Could you filter the records below and keep only the lines with the word "sudah"?

-- Opening Marker --

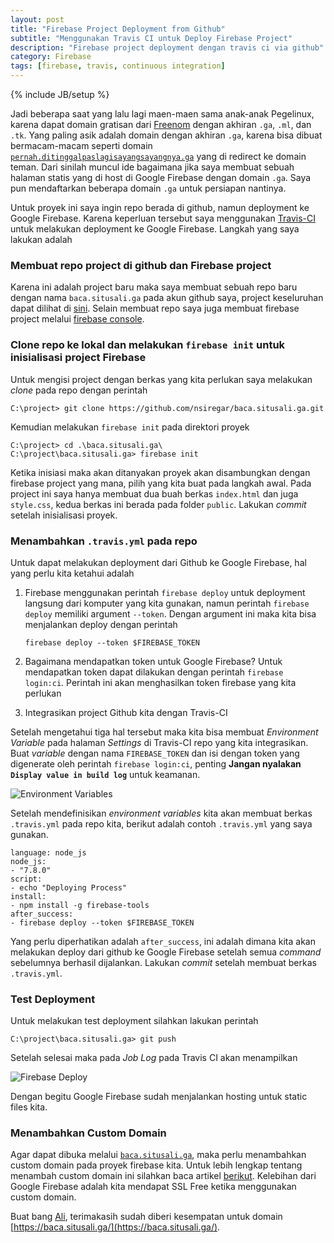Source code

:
 ```yaml
---
layout: post
title: "Firebase Project Deployment from Github"
subtitle: "Menggunakan Travis CI untuk Deploy Firebase Project"
description: "Firebase project deployment dengan travis ci via github"
category: Firebase
tags: [firebase, travis, continuous integration]
---
```

{% include JB/setup %}

Jadi beberapa saat yang lalu lagi maen-maen sama anak-anak Pegelinux, karena dapat domain gratisan dari [Freenom](https://freenom.com) dengan akhiran `.ga`, `.ml`, dan `.tk`. Yang paling asik adalah domain dengan akhiran `.ga`, karena bisa dibuat bermacam-macam seperti domain [`pernah.ditinggalpaslagisayangsayangnya.ga`](https://pernah.ditinggalpaslagisayangsayangnya.ga/) yang di redirect ke domain teman. Dari sinilah muncul ide bagaimana jika saya membuat sebuah halaman statis yang di host di Google Firebase dengan domain `.ga`. Saya pun mendaftarkan beberapa domain `.ga` untuk persiapan nantinya.

Untuk proyek ini saya ingin repo berada di github, namun deployment ke Google Firebase. Karena keperluan tersebut saya menggunakan [Travis-CI](https://travis-ci.org) untuk melakukan deployment ke Google Firebase. Langkah yang saya lakukan adalah

### Membuat repo project di github dan Firebase project
Karena ini adalah project baru maka saya membuat sebuah repo baru dengan nama `baca.situsali.ga` pada akun github saya, project keseluruhan dapat dilihat di [sini](https://github.com/nsiregar/baca.situsali.ga). Selain membuat repo saya juga membuat firebase project melalui [firebase console](https://console.firebase.google.com/).

### Clone repo ke lokal dan melakukan `firebase init` untuk inisialisasi project Firebase
Untuk mengisi project dengan berkas yang kita perlukan saya melakukan _clone_ pada repo dengan perintah

    C:\project> git clone https://github.com/nsiregar/baca.situsali.ga.git

Kemudian melakukan `firebase init` pada direktori proyek

    C:\project> cd .\baca.situsali.ga\
    C:\project\baca.situsali.ga> firebase init

Ketika inisiasi maka akan ditanyakan proyek akan disambungkan dengan firebase project yang mana, pilih yang kita buat pada langkah awal. Pada project ini saya hanya membuat dua buah berkas `index.html` dan juga `style.css`, kedua berkas ini berada pada folder `public`. Lakukan _commit_ setelah inisialisasi proyek.

### Menambahkan `.travis.yml` pada repo
Untuk dapat melakukan deployment dari Github ke Google Firebase, hal yang perlu kita ketahui adalah

1. Firebase menggunakan perintah `firebase deploy` untuk deployment langsung dari komputer yang kita gunakan, namun perintah `firebase deploy` memiliki argument `--token`. Dengan argument ini maka kita bisa menjalankan deploy dengan perintah

    `firebase deploy --token $FIREBASE_TOKEN`

2. Bagaimana mendapatkan token untuk Google Firebase? Untuk mendapatkan token dapat dilakukan dengan perintah `firebase login:ci`. Perintah ini akan menghasilkan token firebase yang kita perlukan

3. Integrasikan project Github kita dengan Travis-CI

Setelah mengetahui tiga hal tersebut maka kita bisa membuat _Environment Variable_ pada halaman _Settings_ di Travis-CI repo yang kita integrasikan. Buat _variable_ dengan nama `FIREBASE_TOKEN` dan isi dengan token yang digenerate oleh perintah `firebase login:ci`, penting **Jangan nyalakan `Display value in build log`** untuk keamanan.

<img src="{{ site.baseurl }}/img/firebase-env.png" class="img-responsive" alt="Environment Variables">

Setelah mendefinisikan _environment variables_ kita akan membuat berkas `.travis.yml` pada repo kita, berikut adalah contoh `.travis.yml` yang saya gunakan.

    language: node_js
    node_js:
    - "7.8.0"
    script:
    - echo "Deploying Process"
    install:
    - npm install -g firebase-tools
    after_success:
    - firebase deploy --token $FIREBASE_TOKEN

Yang perlu diperhatikan adalah `after_success`, ini adalah dimana kita akan melakukan deploy dari github ke Google Firebase setelah semua _command_ sebelumnya berhasil dijalankan. Lakukan _commit_ setelah membuat berkas `.travis.yml`.

### Test Deployment
Untuk melakukan test deployment silahkan lakukan perintah

    C:\project\baca.situsali.ga> git push

Setelah selesai maka pada _Job Log_ pada Travis CI akan menampilkan

<img src="{{ site.baseurl }}/img/firebase-deploy.png" class="img-responsive" alt="Firebase Deploy">

Dengan begitu Google Firebase sudah menjalankan hosting untuk static files kita.

### Menambahkan Custom Domain
Agar dapat dibuka melalui [`baca.situsali.ga`](https://baca.situsali.ga), maka perlu menambahkan custom domain pada proyek firebase kita. Untuk lebih lengkap tentang menambah custom domain ini silahkan baca artikel [berikut](https://firebase.google.com/docs/hosting/custom-domain). Kelebihan dari Google Firebase adalah kita mendapat SSL Free ketika menggunakan custom domain.

Buat bang [Ali](https://situsali.com), terimakasih sudah diberi kesempatan untuk domain [https://baca.situsali.ga/](https://baca.situsali.ga/).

-- Closing Marker --

*Exercise solution:*
Dengan begitu Google Firebase sudah menjalankan hosting untuk static files kita.
Buat bang [Ali](https://situsali.com), terimakasih sudah diberi kesempatan untuk domain [https://baca.situsali.ga/](https://baca.situsali.ga/).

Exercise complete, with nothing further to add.